When I first saw a piece of cover art for Madame Mirage, I thought is was some kind of Carmen Sandiego bit. Brunette with a wide-brimmed hat, champagne flute in hand, surrounded by tuxedo-clad assailants. How will Carmen get out of this predicament? I was wrong, of course. The two have little in common save for some thrilling headgear.
Produced by Top Cow Productions, generally known for bringing us Witchblade and comic-book adaptations of Gatchaman and Tomb Raider, Madame Mirage is a tale of treachery and revenge. Set in a near-future where technology led to the rise of heroes and villains with superhuman powers, this series uses a now-familiar premise borrowed from The Watchmen, Powers, The Incredibles, and the Nightmare of Futures Past in that there is a population of former super-heroes and super-villains whose operations have been banned. Some supers turned themselves in and have presumably been put into protective custody, many resisted and were forced into captivity, some went to ground.
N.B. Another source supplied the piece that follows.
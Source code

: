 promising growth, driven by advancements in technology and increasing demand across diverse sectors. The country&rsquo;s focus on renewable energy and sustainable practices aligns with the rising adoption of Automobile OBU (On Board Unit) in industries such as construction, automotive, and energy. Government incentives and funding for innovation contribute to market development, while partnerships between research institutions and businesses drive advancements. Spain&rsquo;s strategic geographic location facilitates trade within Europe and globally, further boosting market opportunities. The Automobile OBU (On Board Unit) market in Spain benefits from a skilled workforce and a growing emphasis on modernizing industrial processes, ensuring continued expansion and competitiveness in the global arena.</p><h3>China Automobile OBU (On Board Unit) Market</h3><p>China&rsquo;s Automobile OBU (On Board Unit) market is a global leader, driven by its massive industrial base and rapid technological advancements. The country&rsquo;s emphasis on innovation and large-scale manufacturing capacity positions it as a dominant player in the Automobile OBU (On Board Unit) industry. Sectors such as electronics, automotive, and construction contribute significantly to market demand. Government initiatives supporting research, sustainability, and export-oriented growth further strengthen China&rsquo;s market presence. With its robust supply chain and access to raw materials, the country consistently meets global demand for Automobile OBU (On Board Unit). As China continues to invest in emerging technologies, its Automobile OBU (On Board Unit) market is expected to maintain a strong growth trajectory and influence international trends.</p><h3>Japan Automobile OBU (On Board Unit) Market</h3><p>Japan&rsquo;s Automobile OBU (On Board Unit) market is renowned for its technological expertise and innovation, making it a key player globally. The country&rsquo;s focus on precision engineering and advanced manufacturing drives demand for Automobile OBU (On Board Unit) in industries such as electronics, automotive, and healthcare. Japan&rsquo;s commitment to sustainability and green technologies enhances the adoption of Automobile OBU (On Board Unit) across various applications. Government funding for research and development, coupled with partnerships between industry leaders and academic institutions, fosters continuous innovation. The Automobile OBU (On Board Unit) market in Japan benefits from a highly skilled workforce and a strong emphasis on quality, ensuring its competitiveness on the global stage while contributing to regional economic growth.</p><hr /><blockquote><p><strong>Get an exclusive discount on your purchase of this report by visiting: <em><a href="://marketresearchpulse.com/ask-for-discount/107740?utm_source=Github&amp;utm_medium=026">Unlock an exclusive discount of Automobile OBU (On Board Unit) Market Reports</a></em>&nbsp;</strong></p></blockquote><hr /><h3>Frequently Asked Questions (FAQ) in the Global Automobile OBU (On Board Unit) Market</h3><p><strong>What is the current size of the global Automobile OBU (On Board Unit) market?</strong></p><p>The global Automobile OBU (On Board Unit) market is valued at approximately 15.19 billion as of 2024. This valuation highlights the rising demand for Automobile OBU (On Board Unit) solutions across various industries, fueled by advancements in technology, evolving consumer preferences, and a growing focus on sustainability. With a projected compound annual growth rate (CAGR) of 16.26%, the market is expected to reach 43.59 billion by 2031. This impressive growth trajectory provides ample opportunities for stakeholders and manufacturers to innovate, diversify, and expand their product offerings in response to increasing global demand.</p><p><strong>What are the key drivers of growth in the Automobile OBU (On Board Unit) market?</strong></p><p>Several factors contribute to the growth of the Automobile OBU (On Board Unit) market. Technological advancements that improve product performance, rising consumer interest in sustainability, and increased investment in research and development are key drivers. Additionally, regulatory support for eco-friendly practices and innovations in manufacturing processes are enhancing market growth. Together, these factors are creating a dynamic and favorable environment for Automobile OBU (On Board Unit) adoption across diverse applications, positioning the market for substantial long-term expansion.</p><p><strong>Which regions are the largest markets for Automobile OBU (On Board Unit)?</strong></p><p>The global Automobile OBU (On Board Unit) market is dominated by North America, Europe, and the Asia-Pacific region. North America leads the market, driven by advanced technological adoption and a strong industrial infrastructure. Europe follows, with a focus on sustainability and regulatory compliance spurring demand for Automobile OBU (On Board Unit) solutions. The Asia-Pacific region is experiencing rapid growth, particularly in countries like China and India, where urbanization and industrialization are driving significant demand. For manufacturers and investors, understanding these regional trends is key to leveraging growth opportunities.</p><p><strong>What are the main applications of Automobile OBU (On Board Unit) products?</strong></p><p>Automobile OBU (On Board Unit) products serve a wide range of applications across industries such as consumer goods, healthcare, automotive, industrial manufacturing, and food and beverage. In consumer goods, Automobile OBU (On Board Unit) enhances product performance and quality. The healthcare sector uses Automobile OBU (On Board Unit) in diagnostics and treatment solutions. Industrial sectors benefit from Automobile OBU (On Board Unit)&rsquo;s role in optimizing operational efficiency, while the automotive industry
Madame Mirage uses her powers of illusion in a crusade to bring down a criminal organization that traded in their tights and capes for suits and ties.
The artwork, by Kenneth Rocafort, is an interesting blend of highly-stylized character designs and ink work that creates the impression of details through the use of coloring that gives more texture than precision. In several places, a key character on the page is little more than a doodle of ink lines, but the color work gives a richness to the frame as a whole. It reminds me of some of the older Eclipse trading cards and a Paranoia comic that came out ages ago, when airbrushed art was briefly in vogue. Madame Mirage recalls that brief fad without clinging so tightly to some high-falutin artistic conceit.
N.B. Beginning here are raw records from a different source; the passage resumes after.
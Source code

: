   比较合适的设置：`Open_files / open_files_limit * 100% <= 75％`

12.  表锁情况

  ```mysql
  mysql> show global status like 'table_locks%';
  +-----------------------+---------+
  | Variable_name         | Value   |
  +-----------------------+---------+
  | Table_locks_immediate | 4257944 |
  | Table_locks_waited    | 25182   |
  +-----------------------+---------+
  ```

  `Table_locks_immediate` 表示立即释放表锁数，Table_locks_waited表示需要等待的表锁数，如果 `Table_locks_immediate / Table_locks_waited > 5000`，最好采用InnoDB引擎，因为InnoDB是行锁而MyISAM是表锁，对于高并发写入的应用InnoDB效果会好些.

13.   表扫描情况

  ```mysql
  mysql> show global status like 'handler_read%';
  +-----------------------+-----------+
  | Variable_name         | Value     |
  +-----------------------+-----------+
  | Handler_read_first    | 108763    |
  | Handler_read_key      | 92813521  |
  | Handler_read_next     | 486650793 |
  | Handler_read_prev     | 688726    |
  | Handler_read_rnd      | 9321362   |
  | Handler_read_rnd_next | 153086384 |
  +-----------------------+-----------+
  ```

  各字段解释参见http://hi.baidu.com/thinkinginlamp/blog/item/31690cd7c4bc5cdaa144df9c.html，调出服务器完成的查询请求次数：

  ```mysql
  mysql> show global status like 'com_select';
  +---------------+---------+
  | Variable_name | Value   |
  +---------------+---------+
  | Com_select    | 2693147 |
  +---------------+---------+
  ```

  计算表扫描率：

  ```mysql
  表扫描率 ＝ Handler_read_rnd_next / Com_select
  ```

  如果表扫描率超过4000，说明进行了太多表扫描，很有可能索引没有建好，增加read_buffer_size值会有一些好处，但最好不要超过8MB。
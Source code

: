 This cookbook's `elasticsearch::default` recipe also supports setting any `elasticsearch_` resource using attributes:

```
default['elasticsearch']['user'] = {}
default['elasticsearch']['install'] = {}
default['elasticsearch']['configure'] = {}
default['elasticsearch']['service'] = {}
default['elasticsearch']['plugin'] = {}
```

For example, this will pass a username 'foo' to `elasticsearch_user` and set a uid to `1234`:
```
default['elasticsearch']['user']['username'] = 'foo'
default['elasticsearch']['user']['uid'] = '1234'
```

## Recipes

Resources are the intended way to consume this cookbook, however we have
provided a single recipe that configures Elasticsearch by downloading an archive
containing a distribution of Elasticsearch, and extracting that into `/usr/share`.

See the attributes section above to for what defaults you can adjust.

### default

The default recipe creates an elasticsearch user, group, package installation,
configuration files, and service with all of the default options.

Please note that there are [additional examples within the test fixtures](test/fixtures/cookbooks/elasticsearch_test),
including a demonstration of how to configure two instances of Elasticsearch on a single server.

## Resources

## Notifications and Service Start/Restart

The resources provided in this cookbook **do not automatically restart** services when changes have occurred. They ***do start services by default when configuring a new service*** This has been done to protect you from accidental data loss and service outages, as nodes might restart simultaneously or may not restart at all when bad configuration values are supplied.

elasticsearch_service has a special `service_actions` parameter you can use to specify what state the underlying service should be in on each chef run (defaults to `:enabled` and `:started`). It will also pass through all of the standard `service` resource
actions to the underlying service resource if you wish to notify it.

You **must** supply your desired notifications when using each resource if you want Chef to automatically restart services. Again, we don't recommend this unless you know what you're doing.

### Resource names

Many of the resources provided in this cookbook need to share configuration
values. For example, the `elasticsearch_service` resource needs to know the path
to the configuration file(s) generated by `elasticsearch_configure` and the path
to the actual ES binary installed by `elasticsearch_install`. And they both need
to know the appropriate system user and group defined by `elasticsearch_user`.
The plot itself suffers from a heavy-handed Mary Sue syndrome, with the protagonist outsmarting and outmaneuvering and outclassing her opponents at each turn, with even the cliffhangers working into a pre-arranged plan. Once the main character has so thoroughly demonstrated her superiority over all opposition, it gets harder and harder for me to maintain interest; harrowing predicaments fade away. The edge-of-the-seat anticipation is replaced by a disinterested curiosity as to the precise manner in which the bad guys will trip all over themselves and be duped (again) by some ingenious web of deceit. This is a problem I’ve run into with Superman, the Silver Surfer, and most Robert Heinlein books.
The first plot arc is about to wind down with issue 6, after which we’ll see if the series has any real staying power. If the cliffhanger ending to issue 5 is handled properly, Madame Mirage will likely end up on my subscription list for a while to come. If it continues on its current track, it will have amounted to little more than a trashy little pile of eye-candy at the back of a longbox under my stairs.